Check out the code on GitHub
The UK’s policy research landscape is made up of hundreds of organisations distinguished by their varying levels of research output, transparency and historical roots. Whilst Autonomy celebrated their 6th birthday earlier this year, several think tanks still operating in the UK trace their origins back to the 19th century. Faced with an ever growing number of research organisations generating a steady stream of publication, it is likely that our knowledge of many of these organisation is incomplete or out of date. Beyond the challenge of digesting an insurmountable volume of research, there is the more immediate difficulty in getting hold of all of the research an organisation has published. Searching for PDFs throughout the cavernous subpages of an organisation’s website is time consuming work. Furthermore if we would like to get metadata from publications like the authors, dates and subject matter, we are likely to encounter an infinite range of text formats.
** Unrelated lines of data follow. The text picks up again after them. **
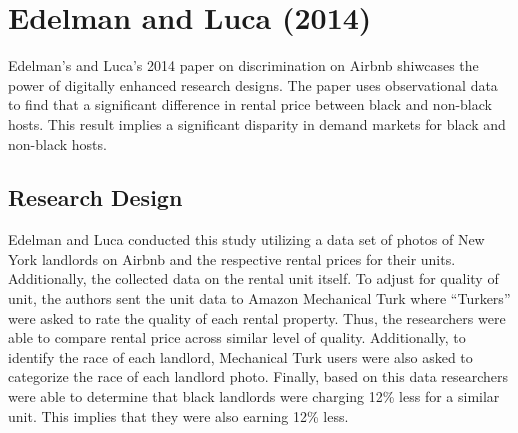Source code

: \documentclass[dvips,12pt]{article}
\begin{document}
\section{Edelman and Luca (2014)}

Edelman’s and Luca’s 2014 paper on discrimination on Airbnb shiwcases the power of digitally enhanced research designs. The paper uses observational data to find that a significant difference in rental price between black and non-black hosts. This result implies a significant disparity in demand markets for black and non-black hosts.

\subsection{Research Design}

Edelman and Luca conducted this study utilizing a data set of photos of New York landlords on Airbnb and the respective rental prices for their units. Additionally, the collected data on the rental unit itself. To adjust for quality of unit, the authors sent the unit data to Amazon Mechanical Turk where “Turkers” were asked to rate the quality of each rental property. Thus, the researchers were able to compare rental price across similar level of quality. Additionally, to identify the race of each landlord, Mechanical Turk users were also asked to categorize the race of each landlord photo. Finally, based on this data researchers were able to determine that black landlords were charging 12\% less for a similar unit. This implies that they were also earning 12\% less.
\end{document}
To address some of these challenges we’ve developed Pubcrawler a simple flexible tool that applies webscraping to pull all the publications from an organisation’s website and then categorise them with LLMs. In this post we will demonstrate how the tool can automate the gathering of intel in a few simple steps, starting with an organisation’s url as input.
1. Crawl
We begin by providing ‘Pubcrawler’ with the url of the organisation we want to investigate. For testing purposes we decided to embark on the meta project of investigating our own organisation and so https://autonomy.work/
is the input. Using Selenium the tool will recursively crawl through every subpage that eventually links back to the Autonomy landing page, whilst saving the location of each PDF publication it spots along the way:
Crawling through the nearly 1000 subpages on the Autonomy site completed in less than an hour:
2. Publications
After navigating through the entire site, 190 PDF files were found. Before opening the files we assume that most of these PDFs were written by Autonomy whilst some will come from other organisations. The next stage requires downloading as many of the found files as possible using Selenium. Due to the presence of some links that no longer exist, only 170 publications could be successfully downloaded.
4. Visualisation
With GPT-4 we have generated structured metadata for each downloaded PDF that can be plugged into data visualisations. GPT-4 was prompted to return a list of authors for each publication and so we can easily visualise the most common occurances. Its unsurprising to find Autonomy’s founders and researchers make up the top 6 most cited authors:
The same approach can be followed to visualise Autonomy’s most frequent funders and institutional collaborators (usually in the form of co-authors). GPT-4 has been broadly successful in differentiating between these two fuzzy classes of organisation. This metadata could be prove useful in connecting research organisations together and sketching how wider political projects are funded:
The presence of keywords within text can indicate which policy areas are of greatest interest to an organisation. Whilst the following results are quite general and unsurprising in Autonomy’s case given that the organisation is focussed on the future of work, it can be useful to compare the most common keywords with the stated aims of an organisation for misalignment:
Temporal data can help us chart the peaks and troughs in research output over time:
Where the month of publication is mentioned we can generate a more granular map:
It is also possible to explore how collaborative an organisation is through investigating instances of co-authorship. The following plot shows which authors found in Autonomy’s reports have collaborated together, represented by an edge connecting them. Everytime two authors are found in the same citation we count this as a single collaboration. Edge weight represents the number of times the authors have collaborated:
5. Conclusion
In this brief post we’ve demonstrated the automated search and retrieval of an organisation’s publication archive from ~1000 webpages in less than hour. LLMs can process these large collections of documents producing rich metadata to power useful visualisations. We continue to find the possibilities of combining web scraping and LLMs exciting as they allow us to build highly versatile information retrieval systems that easily overcome the nuances of heterogeneous web design and file formats. We look forward to testing ‘Pubcrawling’ on a much wider set of organisations and expanding the kinds of metadata we retrieve.